Bulli, Pupi e Pupari

La mia città massacrata. La mia Catania insultata ed infangata davanti agli occhi del mondo intero. Con bugie, falsità, menzogne.

La mia città spacciata per un covo di delinquenti, per un campo di battaglia permanente. I miei concittadini svenduti come ladri, violenti, imbroglioni.

RAI 3, telegiornale regionale delle 14:00 del 24 aprile 2007: va in onda lo spettacolo neocoloniale. Un falso reportage presenta la città come in preda a bande di "bulli" che prendono d'assalto la gente in pieno giorno mentre "fa lo shopping" con grave pericolo per l'incolumità personale.

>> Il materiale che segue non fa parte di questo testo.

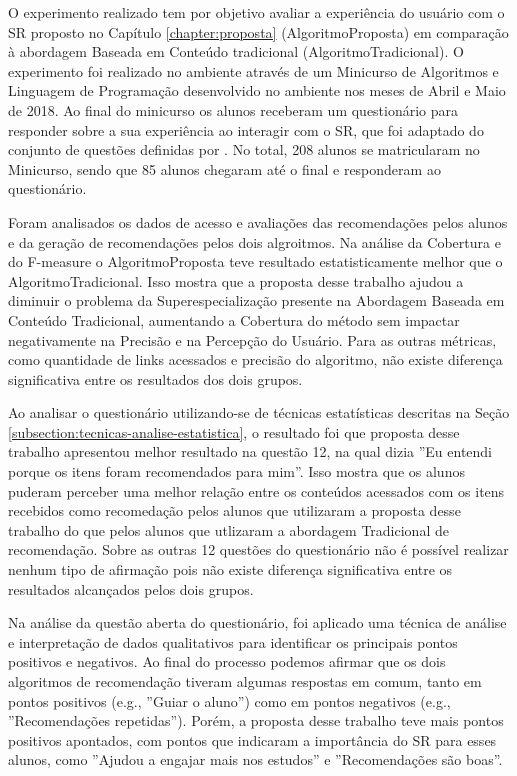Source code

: O experimento realizado tem por objetivo avaliar a experiência do usuário com o SR proposto no Capítulo \ref{chapter:proposta}
(AlgoritmoProposta) em comparação à abordagem Baseada em Conteúdo tradicional (AlgoritmoTradicional). O experimento foi
realizado no ambiente \adaptwebspace através de um Minicurso de Algoritmos e Linguagem de Programação desenvolvido no
ambiente nos meses de Abril e Maio de 2018. Ao final do minicurso os alunos receberam um questionário para responder
sobre a sua experiência ao interagir com o SR, que foi adaptado do conjunto de questões definidas por
. No total, 208 alunos se matricularam no Minicurso, sendo que 85 alunos chegaram até o final e
responderam ao questionário.

Foram analisados os dados de acesso e avaliações das recomendações pelos alunos e da geração de recomendações pelos dois
algroitmos. Na análise da Cobertura e do F-measure o AlgoritmoProposta teve resultado estatisticamente melhor que
o AlgoritmoTradicional. Isso mostra que a proposta desse trabalho ajudou a diminuir o problema da Superespecialização
presente na Abordagem Baseada em Conteúdo Tradicional, aumentando a Cobertura do método sem impactar negativamente na
Precisão e na  Percepção do Usuário. Para as outras métricas, como quantidade de links acessados e precisão do
algoritmo, não existe diferença significativa entre os resultados dos dois grupos.

Ao analisar o questionário utilizando-se de técnicas estatísticas descritas na Seção \ref{subsection:tecnicas-analise-estatistica},
o resultado foi que proposta desse trabalho apresentou melhor resultado na questão 12, na qual dizia
''Eu entendi porque os itens foram recomendados para mim''. Isso mostra que os alunos puderam perceber uma melhor relação
entre os conteúdos acessados com os itens recebidos como recomedação pelos alunos que utilizaram a proposta desse trabalho
do que pelos alunos que utlizaram a abordagem Tradicional de recomendação. Sobre as outras 12 questões do questionário
não é possível realizar nenhum tipo de afirmação pois não existe diferença significativa entre os resultados
alcançados pelos dois grupos.

Na análise da questão aberta do questionário, foi aplicado uma técnica de análise e interpretação de dados qualitativos
para identificar os principais pontos positivos e negativos. Ao final do processo podemos afirmar que os dois algoritmos
de recomendação tiveram algumas respostas em comum, tanto em pontos positivos (e.g., ''Guiar o aluno'') como em pontos
negativos (e.g., ''Recomendações repetidas''). Porém, a proposta desse trabalho teve mais pontos positivos apontados,
com pontos que indicaram a importância do SR para esses alunos, como ''Ajudou a engajar mais nos estudos'' e ''Recomendações são boas''.


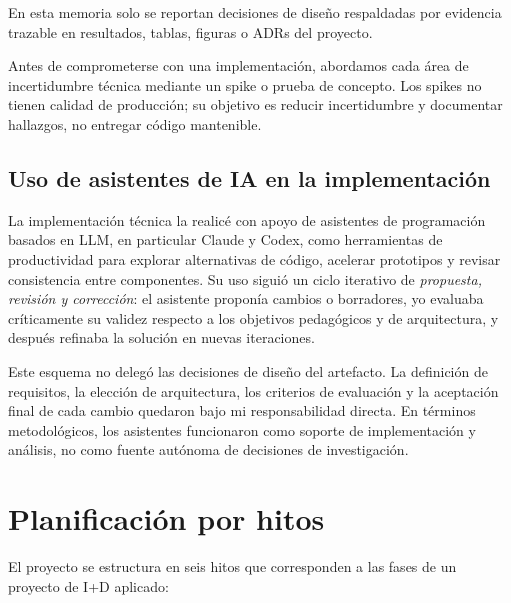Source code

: En esta memoria solo se reportan decisiones de diseño respaldadas por evidencia trazable en resultados, tablas, figuras o ADRs del proyecto.

Antes de comprometerse con una implementación, abordamos cada área de incertidumbre técnica mediante un spike o prueba de concepto. Los spikes no tienen calidad de producción; su objetivo es reducir incertidumbre y documentar hallazgos, no entregar código mantenible.

\subsection{Uso de asistentes de IA en la implementación}

La implementación técnica la realicé con apoyo de asistentes de programación basados en LLM, en particular Claude y Codex, como herramientas de productividad para explorar alternativas de código, acelerar prototipos y revisar consistencia entre componentes. Su uso siguió un ciclo iterativo de \textit{propuesta, revisión y corrección}: el asistente proponía cambios o borradores, yo evaluaba críticamente su validez respecto a los objetivos pedagógicos y de arquitectura, y después refinaba la solución en nuevas iteraciones.

Este esquema no delegó las decisiones de diseño del artefacto. La definición de requisitos, la elección de arquitectura, los criterios de evaluación y la aceptación final de cada cambio quedaron bajo mi responsabilidad directa. En términos metodológicos, los asistentes funcionaron como soporte de implementación y análisis, no como fuente autónoma de decisiones de investigación.

\section{Planificación por hitos}

El proyecto se estructura en seis hitos que corresponden a las fases de un proyecto de I+D aplicado:

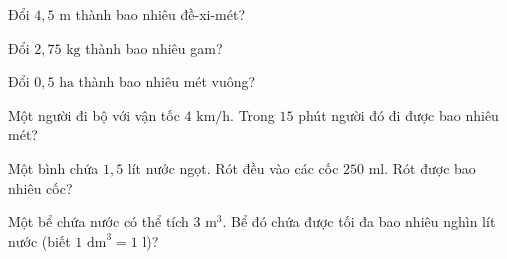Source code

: \begin{ex}
  Đổi $4{,}5\text{ m}$ thành bao nhiêu đề-xi-mét?
\end{ex}

\begin{ex}
  Đổi $2{,}75\text{ kg}$ thành bao nhiêu gam?
\end{ex}

\begin{ex}
  Đổi $0{,}5\text{ ha}$ thành bao nhiêu mét vuông?
\end{ex}

\begin{ex}
  Một người đi bộ với vận tốc $4\text{ km/h}$. Trong $15$ phút người đó đi được bao nhiêu mét?
\end{ex}

\begin{ex}
  Một bình chứa $1{,}5$ lít nước ngọt. Rót đều vào các cốc $250\text{ ml}$. Rót được bao nhiêu cốc?
\end{ex}

\begin{ex}
  Một bể chứa nước có thể tích $3\text{ m}^3$. Bể đó chứa được tối đa bao nhiêu nghìn lít nước (biết $1\text{ dm}^3 = 1\text{ l}$)?
\end{ex}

In una città con un indice di criminalità comunque basso, dove puoi girare da solo la notte senza temere alcunché, patrimonio mondiale dell'UNESCO, dove le notizie degli efferati crimini che tranquillamente si consumano nei nebbiosi borghi padani sembrano provenire da un altro mondo, un inferno che Catania si è messo alle spalle con la fine degli anni '80 del secolo scorso.

Librino, un quartiere abitato da gente che fa i salti mortali per arrivare a poter riposare con lo stomaco pieno la sera, ma con dignità e senza scorciatoie.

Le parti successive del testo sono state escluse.